All-solid-state batteries (ASSBs) promise high energy density and inherent safety but face critical challenges in the complex charge transfer process across the longitudinal cathode. Here, through the Multiphysics simulation, it is firstly revealed that charge transfer critically governs electrochemical reaction heterogeneity, dictating where reactions initiate preferentially along the length of cathodes. Building on this insight, a charge-transfer-optimized cathode (CTOC) is proposed to conceptually validate the effectiveness of charge-transfer regulation in homogenizing the longitudinal Li concentration.
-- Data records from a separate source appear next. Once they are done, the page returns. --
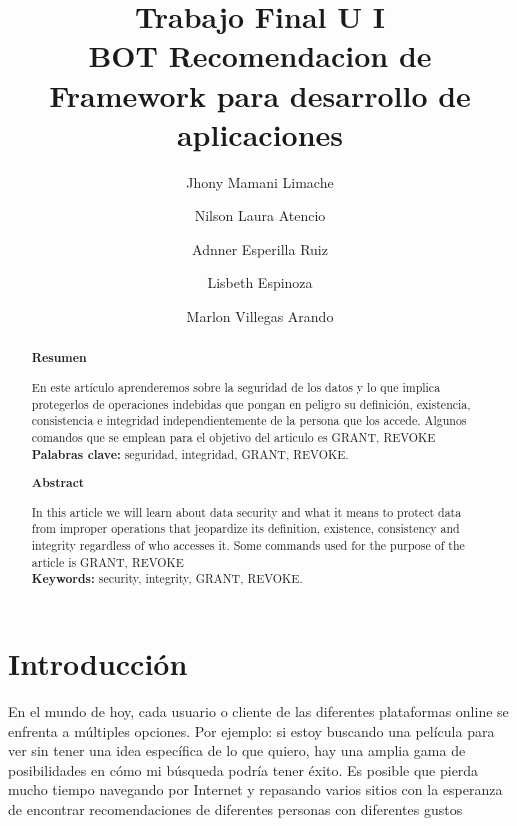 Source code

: \documentclass[%
 reprint,
 amsmath,amssymb,
 aps,
]{revtex4-1}
\begin{document}
\title{Trabajo Final U I  \\ BOT Recomendacion de Framework para desarrollo de aplicaciones }
\author{Jhony Mamani Limache}
\author{Nilson Laura Atencio}
\author{Adnner Esperilla Ruiz}
\author{Lisbeth Espinoza}
\author{Marlon Villegas Arando}
%

\begin{abstract}
\begin{center}
\textbf{Resumen}
\end{center}

En este artículo aprenderemos sobre la seguridad de los datos y lo que implica protegerlos de operaciones indebidas que pongan en peligro su definición, existencia, consistencia e integridad independientemente de la persona que los accede. Algunos comandos que se emplean para el objetivo del articulo es GRANT, REVOKE\\

\textbf{Palabras clave:}   seguridad, integridad, GRANT, REVOKE.\\

\begin{center}
\textbf{Abstract}
\end{center}
In this article we will learn about data security and what it means to protect data from improper operations that jeopardize its definition, existence, consistency and integrity regardless of who accesses it. Some commands used for the purpose of the article is GRANT, REVOKE\\
\textbf{Keywords:}   security, integrity, GRANT, REVOKE.\\

\end{abstract}



\maketitle


\section {Introducción}\label{sec:1}

En el mundo de hoy, cada usuario o cliente de las diferentes plataformas online se enfrenta a múltiples opciones. Por ejemplo: si estoy buscando una película para ver sin tener una idea específica de lo que quiero, hay una amplia gama de posibilidades en cómo mi búsqueda podría tener éxito. Es posible que pierda mucho tiempo navegando por Internet y repasando varios sitios con la esperanza de encontrar recomendaciones de diferentes personas con diferentes gustos
\end{document}

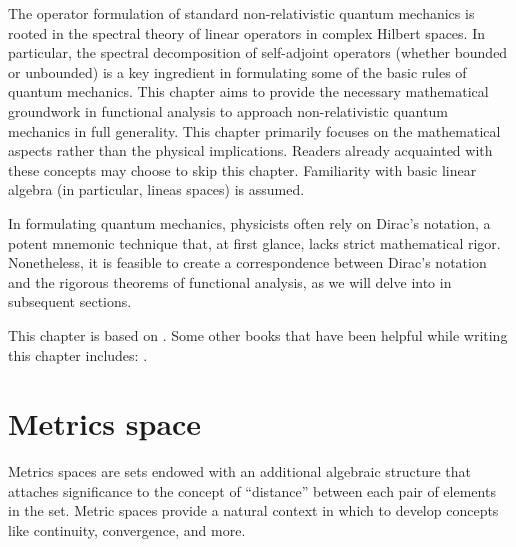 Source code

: 




\begin{refsection}


The operator formulation of standard non-relativistic quantum mechanics is rooted in the spectral theory of linear operators in complex Hilbert spaces.
In particular, the spectral decomposition of self-adjoint operators (whether bounded or unbounded) is a key
ingredient in formulating some of the basic rules of quantum mechanics.
This chapter aims to provide the necessary mathematical groundwork in functional analysis to approach non-relativistic quantum mechanics in full generality. 
This chapter primarily focuses on the mathematical aspects rather than the physical implications.
Readers already acquainted with these concepts may choose to skip this chapter.
  Familiarity with basic linear algebra (in particular, lineas spaces) is assumed. 

In formulating quantum mechanics, physicists often rely on Dirac's notation, a potent mnemonic technique that, at first glance, lacks strict mathematical rigor. Nonetheless, it is feasible to create a correspondence between Dirac's notation and the rigorous theorems of functional analysis, as we will delve into in subsequent sections.

This chapter is based on \textcite{Reed.Simon:1980}. 
Some other books that have been helpful while writing this chapter includes:
\textcite{Teschl:2009,Berberian:1976,Hutson.Pym:1980,Debnath.Mikusinski:2005,Helmberg:1969}.


  \section{Metrics space}

Metrics spaces are sets endowed with an additional algebraic structure that attaches significance to the concept of ``distance'' between each pair of elements in the set.
Metric spaces provide a natural context in which to develop concepts like continuity, convergence, and more.


\end{refsection}
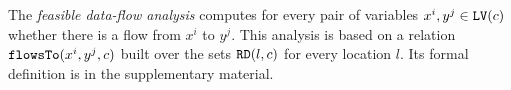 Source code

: The {\em feasible data-flow analysis} computes for every pair of variables $x^i, y^j \in \mathtt{LV}(c)$
 whether there is a flow from $x^i$ to $y^j$. 
 This analysis is based on a relation $\mathtt{flowsTo}(x^i, y^j, c)$ built over the sets $\mathtt{RD}(l, c)$ for every location $l$. Its formal definition is in the supplementary material.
The CTOC features a double-layer architecture: a carbon-free layer with large-sized catholytes near the separator to enhance Li-ion transfer while reducing electron conduction and a carbon-containing layer near the current collector to ensure efficient electronic conductivity, thus tandemly modulating the spatial ion and electron transfer dynamics along the longitudnal axis. Through graded ionic and electronic conduction to achieve decoupled but synchronized ion and electron transport pathways, the CTOC enables longitudinally homogeneous Li distribution throughout the cathode. As a result, CTOC exhibits excellent cycling performance, retaining 82.7% capacity after 2000 cycles at 2C, a 27.4% durability improvement over conventional single-layer designs. This work establishes electrode-level charge transfer optimization as a design principle for heterogeneous reaction control, offering fundamental insights and practical strategies for high-performance ASSBs.